● **Task statement**
Say how many lines of the data below have the word "INDIA" in them. Add nothing else.

● **Stored data entries**
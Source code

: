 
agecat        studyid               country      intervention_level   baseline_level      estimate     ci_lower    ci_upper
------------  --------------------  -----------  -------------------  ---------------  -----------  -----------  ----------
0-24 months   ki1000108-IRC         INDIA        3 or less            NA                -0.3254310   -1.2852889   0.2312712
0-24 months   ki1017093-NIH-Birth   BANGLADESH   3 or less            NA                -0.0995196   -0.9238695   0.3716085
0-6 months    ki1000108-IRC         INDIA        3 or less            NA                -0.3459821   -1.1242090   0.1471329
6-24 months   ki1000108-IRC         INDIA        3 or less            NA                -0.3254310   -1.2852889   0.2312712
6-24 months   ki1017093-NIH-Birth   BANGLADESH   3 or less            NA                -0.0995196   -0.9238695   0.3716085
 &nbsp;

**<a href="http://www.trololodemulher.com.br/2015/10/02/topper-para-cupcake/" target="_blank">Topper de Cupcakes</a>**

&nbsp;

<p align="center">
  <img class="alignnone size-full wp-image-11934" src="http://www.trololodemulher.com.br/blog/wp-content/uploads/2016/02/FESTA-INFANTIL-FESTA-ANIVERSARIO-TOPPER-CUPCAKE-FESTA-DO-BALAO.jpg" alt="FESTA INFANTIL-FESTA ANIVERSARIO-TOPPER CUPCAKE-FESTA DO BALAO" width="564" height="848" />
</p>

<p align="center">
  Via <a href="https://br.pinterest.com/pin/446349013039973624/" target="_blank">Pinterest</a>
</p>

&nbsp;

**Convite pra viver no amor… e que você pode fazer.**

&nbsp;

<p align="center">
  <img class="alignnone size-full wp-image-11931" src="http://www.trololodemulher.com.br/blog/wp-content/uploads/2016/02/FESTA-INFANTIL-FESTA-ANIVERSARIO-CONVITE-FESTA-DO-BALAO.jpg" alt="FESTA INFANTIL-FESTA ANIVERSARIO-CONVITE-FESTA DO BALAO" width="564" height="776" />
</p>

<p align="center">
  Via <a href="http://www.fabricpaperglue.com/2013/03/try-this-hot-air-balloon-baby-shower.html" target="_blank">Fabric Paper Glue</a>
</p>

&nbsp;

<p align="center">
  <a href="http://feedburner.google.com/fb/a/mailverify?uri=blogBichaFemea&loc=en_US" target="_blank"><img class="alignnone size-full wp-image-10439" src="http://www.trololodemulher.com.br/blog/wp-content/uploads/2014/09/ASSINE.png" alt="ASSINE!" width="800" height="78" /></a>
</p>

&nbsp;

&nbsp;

● **Answer box**
3